**YOUR GOAL:**
All lines holding the word "Description" are to be copied from the records beneath.

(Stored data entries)
=-=-=

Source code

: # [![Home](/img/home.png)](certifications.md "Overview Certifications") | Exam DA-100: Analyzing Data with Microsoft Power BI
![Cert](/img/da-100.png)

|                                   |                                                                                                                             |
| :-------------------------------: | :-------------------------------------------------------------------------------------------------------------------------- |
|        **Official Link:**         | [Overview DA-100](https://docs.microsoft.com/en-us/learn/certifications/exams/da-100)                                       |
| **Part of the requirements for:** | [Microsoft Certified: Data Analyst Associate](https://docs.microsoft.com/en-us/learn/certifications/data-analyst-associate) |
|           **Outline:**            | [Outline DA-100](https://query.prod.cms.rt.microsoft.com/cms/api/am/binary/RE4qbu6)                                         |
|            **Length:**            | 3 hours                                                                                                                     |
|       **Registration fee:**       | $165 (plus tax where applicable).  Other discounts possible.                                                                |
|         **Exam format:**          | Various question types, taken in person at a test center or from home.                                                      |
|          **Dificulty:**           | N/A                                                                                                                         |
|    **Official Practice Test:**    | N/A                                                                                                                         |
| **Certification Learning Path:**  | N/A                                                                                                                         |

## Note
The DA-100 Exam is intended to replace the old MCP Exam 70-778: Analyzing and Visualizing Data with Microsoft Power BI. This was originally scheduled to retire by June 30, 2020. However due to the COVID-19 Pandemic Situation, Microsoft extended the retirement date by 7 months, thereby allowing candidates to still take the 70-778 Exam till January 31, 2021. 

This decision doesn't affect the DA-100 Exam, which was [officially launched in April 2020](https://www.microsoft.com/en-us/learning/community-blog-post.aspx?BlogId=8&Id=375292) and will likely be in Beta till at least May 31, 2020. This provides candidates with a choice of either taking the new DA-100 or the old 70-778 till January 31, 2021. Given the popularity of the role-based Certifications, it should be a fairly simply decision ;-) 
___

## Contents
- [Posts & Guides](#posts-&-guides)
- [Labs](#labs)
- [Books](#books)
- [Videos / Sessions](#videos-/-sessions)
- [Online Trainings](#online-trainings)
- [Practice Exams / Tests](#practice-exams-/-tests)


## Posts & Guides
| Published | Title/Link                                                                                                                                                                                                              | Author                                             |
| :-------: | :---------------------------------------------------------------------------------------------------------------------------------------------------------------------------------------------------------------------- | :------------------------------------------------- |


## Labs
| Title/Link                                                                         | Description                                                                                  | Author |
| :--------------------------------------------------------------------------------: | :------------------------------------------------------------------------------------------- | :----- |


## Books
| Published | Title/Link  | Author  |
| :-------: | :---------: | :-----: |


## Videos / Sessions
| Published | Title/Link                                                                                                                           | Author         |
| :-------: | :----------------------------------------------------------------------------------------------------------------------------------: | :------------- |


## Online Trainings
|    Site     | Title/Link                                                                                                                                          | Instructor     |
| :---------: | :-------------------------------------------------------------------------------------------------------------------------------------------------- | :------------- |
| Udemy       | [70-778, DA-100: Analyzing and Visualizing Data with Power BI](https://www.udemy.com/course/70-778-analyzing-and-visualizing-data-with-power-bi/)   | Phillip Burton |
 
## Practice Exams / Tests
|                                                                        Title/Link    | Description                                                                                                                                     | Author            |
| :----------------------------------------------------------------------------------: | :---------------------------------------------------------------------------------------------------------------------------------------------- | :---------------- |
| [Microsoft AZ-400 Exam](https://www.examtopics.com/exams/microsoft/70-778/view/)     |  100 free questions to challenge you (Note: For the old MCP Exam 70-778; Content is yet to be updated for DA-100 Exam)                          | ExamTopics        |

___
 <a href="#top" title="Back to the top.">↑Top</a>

=-=-=

**TASK RESPONSE:**
| Title/Link                                                                         | Description                                                                                  | Author |
|                                                                        Title/Link    | Description                                                                                                                                     | Author            |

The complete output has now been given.